The Confederate Monument of Morganfield, Kentucky is a monument to Confederate soldiers from surrounding Union County, Kentucky, of which Morganfield is the county seat. It is in the easternmost corner of the Masonic Cemetery just outside downtown Morganfield. During the War "Union" County was mostly a Confederate-sympathizing county. The county produced 657 soldiers for the Confederacy, but only 187 for the Union, although 131 African-Americans joined the Union forces in 1864. In July 1862, Union forces at Caseyville, Kentucky threatened to arrest everyone in the town of treason, eventually freeing all but nineteen citizens. A skirmish in Morganfield on September 1, 1862, resulted in a Confederate victory.
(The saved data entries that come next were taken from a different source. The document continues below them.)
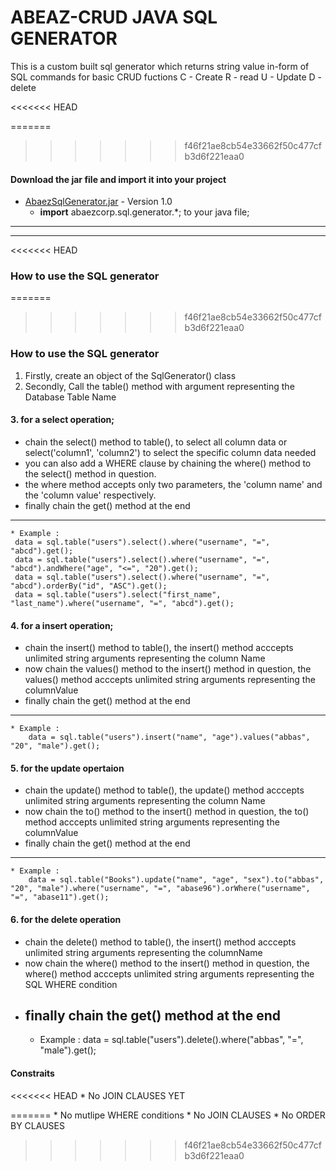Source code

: # ABEAZ-CRUD JAVA SQL GENERATOR
This is a custom built sql generator which returns string value in-form of SQL commands for basic CRUD fuctions
C - Create
R - read
U - Update
D - delete

<<<<<<< HEAD

=======
>>>>>>> f46f21ae8cb54e33662f50c477cfb3d6f221eaa0
#### Download the jar file and import it into your project
* [AbaezSqlGenerator.jar](https://github.com/abbasogaji/abaezjava-sql-generator/releases/download/v1.0/abaezSqlGenerator.jar) - Version 1.0 
  - <strong>import</strong> abaezcorp.sql.generator.*; to your java file;

-----------------------------------------------
-----------------------------------------------
<<<<<<< HEAD

### How to use the SQL generator
=======
>>>>>>> f46f21ae8cb54e33662f50c477cfb3d6f221eaa0

### How to use the SQL generator
1. Firstly, create an object of the SqlGenerator() class
2. Secondly, Call the table() method with argument representing the Database Table Name
#### 3. for a select operation;
 - chain the select() method to table(),  to select all column data or select('column1', 'column2') to select the specific column data needed
 - you can also add a WHERE clause by chaining the where() method to the select() method in question.
 - the where method accepts only two parameters, the 'column name' and the 'column value' respectively.
 - finally chain the get() method at the end
 ----------------------------------------------------
    * Example :
     data = sql.table("users").select().where("username", "=", "abcd").get(); 
     data = sql.table("users").select().where("username", "=", "abcd").andWhere("age", "<=", "20").get(); 
     data = sql.table("users").select().where("username", "=", "abcd").orderBy("id", "ASC").get(); 
	 data = sql.table("users").select("first_name", "last_name").where("username", "=", "abcd").get(); 
 
#### 4. for a insert operation;
 - chain the insert() method to table(),  the insert() method acccepts unlimited string arguments representing the column Name
 - now chain the values() method to the insert() method in question, the values() method acccepts unlimited string arguments representing the columnValue
 - finally chain the get() method at the end
----------------------------------------------------
    * Example :
        data = sql.table("users").insert("name", "age").values("abbas", "20", "male").get(); 

#### 5. for the update opertaion
 - chain the update() method to table(),  the update() method acccepts unlimited string arguments representing the column Name
 - now chain the to() method to the insert() method in question, the to() method acccepts unlimited string arguments representing the columnValue
 - finally chain the get() method at the end
  ----------------------------------------------------
    * Example :
        data = sql.table("Books").update("name", "age", "sex").to("abbas", "20", "male").where("username", "=", "abase96").orWhere("username", "=", "abase11").get();  

#### 6. for the delete operation
- chain the delete() method to table(),  the insert() method acccepts unlimited string arguments representing the columnName
- now chain the where() method to the insert() method in question, the where() method acccepts unlimited string arguments representing the SQL WHERE condition
- finally chain the get() method at the end
   ----------------------------------------------------
    * Example :
        data = sql.table("users").delete().where("abbas", "=", "male").get();     

#### Constraits
<<<<<<< HEAD
    * No JOIN CLAUSES YET
 
=======
    * No mutlipe WHERE conditions
    * No JOIN CLAUSES
    * No ORDER BY CLAUSES
>>>>>>> f46f21ae8cb54e33662f50c477cfb3d6f221eaa0
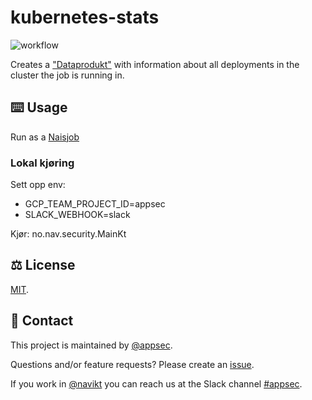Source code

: # kubernetes-stats

![workflow](https://github.com/navikt/appsec-stats/actions/workflows/main.yaml/badge.svg)

Creates a ["Dataprodukt"](https://docs.knada.io/dataprodukter/dataprodukt/) with information about all deployments in the cluster the job is running in.

## ⌨️ Usage
Run as a [Naisjob](https://doc.nais.io/explanation/workloads/job/?h=job)

### Lokal kjøring
Sett opp env:

* GCP_TEAM_PROJECT_ID=appsec
* SLACK_WEBHOOK=slack

Kjør:
no.nav.security.MainKt

## ⚖️ License
[MIT](LICENSE).

## 👥 Contact

This project is maintained by [@appsec](https://github.com/orgs/navikt/teams/appsec).

Questions and/or feature requests? Please create an [issue](https://github.com/navikt/appsec-stats/issues).

If you work in [@navikt](https://github.com/navikt) you can reach us at the Slack channel [#appsec](https://nav-it.slack.com/archives/C06P91VN27M).


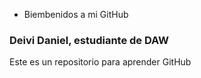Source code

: * Biembenidos a mi GitHub
### Deivi Daniel, estudiante de DAW
Este es un repositorio para aprender GitHub
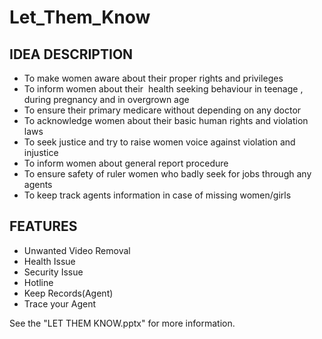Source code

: # Let_Them_Know
## IDEA DESCRIPTION
* To make women aware about their proper rights and privileges
* To inform women about their  health seeking behaviour in teenage , during pregnancy and in overgrown age
* To ensure their primary medicare without depending on any doctor
* To acknowledge women about their basic human rights and violation laws
* To seek justice and try to raise women voice against violation and injustice
* To inform women about general report procedure 
* To ensure safety of ruler women who badly seek for jobs through any agents
* To keep track agents information in case of missing women/girls

## FEATURES
* Unwanted Video Removal
* Health Issue
* Security Issue
* Hotline
* Keep Records(Agent)
* Trace your Agent

See the "LET THEM KNOW.pptx" for more information.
The monument consists of a limestone base supporting a white marble obelisk. Inscribed on the monument were the names of sixty-four soldiers who had died in battle, and stated that "Union County mourns the loss of:". Due to its age, much of its text is now illegible.

Nathan Bedford Forrest led the first troops to enter the county during the War on a scouting expedition in November 1861. In 1864 there was much guerrilla activity in the area.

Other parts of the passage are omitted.